Finn interlaced their fingers, studying the pattern they made for a few seconds like he was sorting out a puzzle. “That’s why you resisted me for so long, isn’t it?” he murmured, glancing back up at her. “Didn’t let me railroad you into an affair with your coworker. It had to be on your terms.”
It was on the tip of her tongue to make a crass joke about him railing her plenty in the end. He’d appreciate it. Probably follow it up with a lewd quip about him rubbing off on her. But Grace knew he appreciated her sincerity and her no-bullshit approach more. “If we’d slept together at the beginning, would we be here now? Best friends? Partners? With Nate? I like how we got here,” she said. “And for all you pretending that you’re a sexual harassment lawsuit waiting to happen, that was a choice we made together. You respected me, Finian. And I grew to respect you as a result. Maybe Tavi Estrada needs someone to do that for him.”
“And maybe he needs to go fuck himself,” Finn suggested in return, his tone thankfully more amused than angry.
“That is also a distinct possibility, yes,” she agreed. “Honestly, that would be my suggestion for him before any personal growth he might attempt.”

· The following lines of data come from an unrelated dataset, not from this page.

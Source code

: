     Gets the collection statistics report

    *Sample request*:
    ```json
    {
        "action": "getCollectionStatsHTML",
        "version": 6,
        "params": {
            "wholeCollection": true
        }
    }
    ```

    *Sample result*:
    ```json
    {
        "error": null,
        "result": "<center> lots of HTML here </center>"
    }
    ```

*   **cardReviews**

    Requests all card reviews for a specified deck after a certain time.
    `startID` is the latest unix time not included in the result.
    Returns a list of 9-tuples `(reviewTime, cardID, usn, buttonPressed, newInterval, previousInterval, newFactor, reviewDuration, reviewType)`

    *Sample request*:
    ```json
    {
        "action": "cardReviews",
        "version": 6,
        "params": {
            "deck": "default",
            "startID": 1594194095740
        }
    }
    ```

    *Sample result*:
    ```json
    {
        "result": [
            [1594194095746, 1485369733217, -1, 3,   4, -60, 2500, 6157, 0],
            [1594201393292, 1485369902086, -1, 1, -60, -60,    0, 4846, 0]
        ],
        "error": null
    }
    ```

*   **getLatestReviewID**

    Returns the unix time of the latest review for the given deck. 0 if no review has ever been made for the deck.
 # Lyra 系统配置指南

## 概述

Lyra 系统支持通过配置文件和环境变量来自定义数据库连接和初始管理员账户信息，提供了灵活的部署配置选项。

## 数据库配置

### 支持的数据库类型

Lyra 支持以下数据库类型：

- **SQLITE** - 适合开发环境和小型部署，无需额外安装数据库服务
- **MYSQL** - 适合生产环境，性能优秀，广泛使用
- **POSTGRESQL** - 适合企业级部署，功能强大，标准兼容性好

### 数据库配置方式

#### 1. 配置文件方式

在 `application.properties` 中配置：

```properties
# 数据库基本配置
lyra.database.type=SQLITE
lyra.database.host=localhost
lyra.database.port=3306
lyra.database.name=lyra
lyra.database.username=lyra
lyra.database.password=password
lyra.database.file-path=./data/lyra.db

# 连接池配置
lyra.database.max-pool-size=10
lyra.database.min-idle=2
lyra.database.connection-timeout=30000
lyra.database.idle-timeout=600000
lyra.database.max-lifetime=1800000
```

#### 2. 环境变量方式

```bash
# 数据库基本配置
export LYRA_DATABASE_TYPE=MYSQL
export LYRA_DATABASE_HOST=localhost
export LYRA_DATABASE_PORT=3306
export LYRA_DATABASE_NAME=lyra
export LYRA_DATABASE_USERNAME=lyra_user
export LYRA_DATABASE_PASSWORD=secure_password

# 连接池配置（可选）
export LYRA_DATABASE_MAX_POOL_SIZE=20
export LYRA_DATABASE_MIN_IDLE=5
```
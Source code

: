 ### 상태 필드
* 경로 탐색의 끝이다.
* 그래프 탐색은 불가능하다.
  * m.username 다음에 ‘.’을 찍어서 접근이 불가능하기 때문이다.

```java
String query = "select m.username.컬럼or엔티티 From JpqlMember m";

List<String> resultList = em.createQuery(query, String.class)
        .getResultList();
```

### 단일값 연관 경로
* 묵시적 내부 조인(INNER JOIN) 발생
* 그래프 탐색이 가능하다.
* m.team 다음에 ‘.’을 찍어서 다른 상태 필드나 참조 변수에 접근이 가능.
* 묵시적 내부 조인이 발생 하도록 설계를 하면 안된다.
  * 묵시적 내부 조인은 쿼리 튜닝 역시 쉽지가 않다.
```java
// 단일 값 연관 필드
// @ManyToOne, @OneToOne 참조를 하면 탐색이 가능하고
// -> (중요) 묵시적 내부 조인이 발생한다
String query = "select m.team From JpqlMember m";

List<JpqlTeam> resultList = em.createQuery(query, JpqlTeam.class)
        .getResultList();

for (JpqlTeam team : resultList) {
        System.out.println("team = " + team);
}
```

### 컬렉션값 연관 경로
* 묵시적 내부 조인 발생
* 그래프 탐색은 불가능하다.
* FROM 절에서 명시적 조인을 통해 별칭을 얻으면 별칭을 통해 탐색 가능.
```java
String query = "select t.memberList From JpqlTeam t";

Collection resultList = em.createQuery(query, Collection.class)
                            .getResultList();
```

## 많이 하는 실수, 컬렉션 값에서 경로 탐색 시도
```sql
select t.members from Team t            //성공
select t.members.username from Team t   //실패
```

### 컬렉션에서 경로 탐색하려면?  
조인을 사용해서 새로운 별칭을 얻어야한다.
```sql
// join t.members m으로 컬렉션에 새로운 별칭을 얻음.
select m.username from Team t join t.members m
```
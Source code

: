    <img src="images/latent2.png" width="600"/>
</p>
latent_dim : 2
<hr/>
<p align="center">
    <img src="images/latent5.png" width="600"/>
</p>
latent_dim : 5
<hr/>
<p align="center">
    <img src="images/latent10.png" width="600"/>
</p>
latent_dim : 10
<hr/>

Finn laughed, reaching for her and pulling her close. Until she was verging on falling right into his lap. They kissed in full view of the surveillance cameras, office rules and surly bosses be damned. “I love you,” he whispered as he traced a sensual trail from her jawline to her ear and back. “I hope you know that, Grace of my heart.”
“I do,” she said simply. “And I know I love you.” It was both the easiest and most challenging thing in the world…loving this outrageous and beautiful vampire.
Maybe they both could love the man waiting for them downstairs. Nate Feinberg was everything Tavi wasn’t. Trustworthy. Kind. All in. They could, the three of them, choose each other over and over again. As many times as it took to stick. Grace was actually looking forward to it. She was all in, too.